─── Records to process

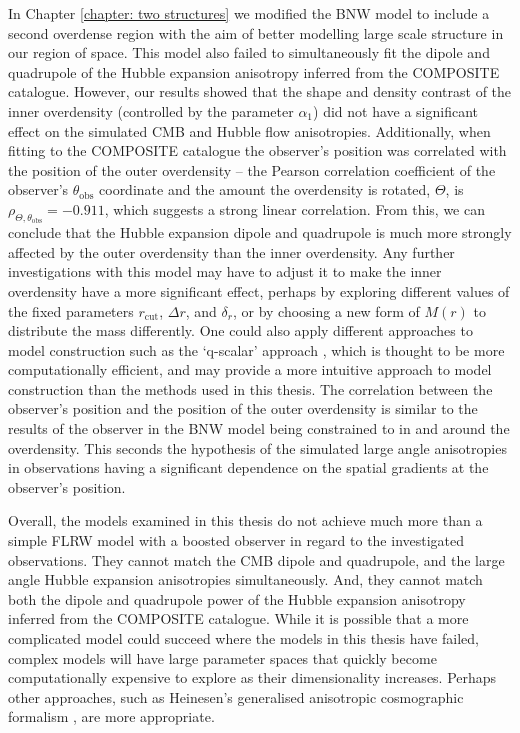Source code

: \documentclass[a4paper,12pt]{report}
\begin{document}
In Chapter \ref{chapter: two structures} we modified the BNW model to include a second overdense region with the aim of better modelling large scale structure in our region of space. This model also failed to simultaneously fit the dipole and quadrupole of the Hubble expansion anisotropy inferred from the COMPOSITE catalogue. However, our results showed that the shape and density contrast of the inner overdensity (controlled by the parameter $\alpha_1$) did not have a significant effect on the simulated CMB and Hubble flow anisotropies. Additionally, when fitting to the COMPOSITE catalogue the observer's position was correlated with the position of the outer overdensity -- the Pearson correlation coefficient of the observer's $\theta_\text{obs}$ coordinate and the amount the overdensity is rotated, $\Theta$, is $\rho_{\Theta,\theta_\text{obs}} = -0.911$, which suggests a strong linear correlation. From this, we can conclude that the Hubble expansion dipole and quadrupole is much more strongly affected by the outer overdensity than the inner overdensity. Any further investigations with this model may have to adjust it to make the inner overdensity have a more significant effect, perhaps by exploring different values of the fixed parameters $r_\text{cut}$, $\Delta r$, and $\delta_r$, or by choosing a new form of $M(r)$ to distribute the mass differently. One could also apply different approaches to model construction such as the `q-scalar' approach \cite{RN30,RN41,RN60}, which is thought to be more computationally efficient, and may provide a more intuitive approach to model construction than the methods used in this thesis. The correlation between the observer's position and the position of the outer overdensity is similar to the results of the observer in the BNW model being constrained to in and around the overdensity. This seconds the hypothesis of the simulated large angle anisotropies in observations having a significant dependence on the spatial gradients at the observer's position.

Overall, the models examined in this thesis do not achieve much more than a simple FLRW model with a boosted observer in regard to the investigated observations. They cannot match the CMB dipole and quadrupole, and the large angle Hubble expansion anisotropies simultaneously. And, they cannot match both the dipole and quadrupole power of the Hubble expansion anisotropy inferred from the COMPOSITE catalogue. While it is possible that a more complicated model could succeed where the models in this thesis have failed, complex models will have large parameter spaces that quickly become computationally expensive to explore as their dimensionality increases. Perhaps other approaches, such as Heinesen's generalised anisotropic cosmographic formalism \cite{RN235,RN238,RN236}, are more appropriate.
\end{document}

──────

* **Requirement**:
Output the data exactly, pictures omitted.

* **Solution to this exercise**:
Source code

: \documentclass[a4paper,12pt]{report}
\begin{document}
In Chapter \ref{chapter: two structures} we modified the BNW model to include a second overdense region with the aim of better modelling large scale structure in our region of space. This model also failed to simultaneously fit the dipole and quadrupole of the Hubble expansion anisotropy inferred from the COMPOSITE catalogue. However, our results showed that the shape and density contrast of the inner overdensity (controlled by the parameter $\alpha_1$) did not have a significant effect on the simulated CMB and Hubble flow anisotropies. Additionally, when fitting to the COMPOSITE catalogue the observer's position was correlated with the position of the outer overdensity -- the Pearson correlation coefficient of the observer's $\theta_\text{obs}$ coordinate and the amount the overdensity is rotated, $\Theta$, is $\rho_{\Theta,\theta_\text{obs}} = -0.911$, which suggests a strong linear correlation. From this, we can conclude that the Hubble expansion dipole and quadrupole is much more strongly affected by the outer overdensity than the inner overdensity. Any further investigations with this model may have to adjust it to make the inner overdensity have a more significant effect, perhaps by exploring different values of the fixed parameters $r_\text{cut}$, $\Delta r$, and $\delta_r$, or by choosing a new form of $M(r)$ to distribute the mass differently. One could also apply different approaches to model construction such as the `q-scalar' approach \cite{RN30,RN41,RN60}, which is thought to be more computationally efficient, and may provide a more intuitive approach to model construction than the methods used in this thesis. The correlation between the observer's position and the position of the outer overdensity is similar to the results of the observer in the BNW model being constrained to in and around the overdensity. This seconds the hypothesis of the simulated large angle anisotropies in observations having a significant dependence on the spatial gradients at the observer's position.

Overall, the models examined in this thesis do not achieve much more than a simple FLRW model with a boosted observer in regard to the investigated observations. They cannot match the CMB dipole and quadrupole, and the large angle Hubble expansion anisotropies simultaneously. And, they cannot match both the dipole and quadrupole power of the Hubble expansion anisotropy inferred from the COMPOSITE catalogue. While it is possible that a more complicated model could succeed where the models in this thesis have failed, complex models will have large parameter spaces that quickly become computationally expensive to explore as their dimensionality increases. Perhaps other approaches, such as Heinesen's generalised anisotropic cosmographic formalism \cite{RN235,RN238,RN236}, are more appropriate.
\end{document}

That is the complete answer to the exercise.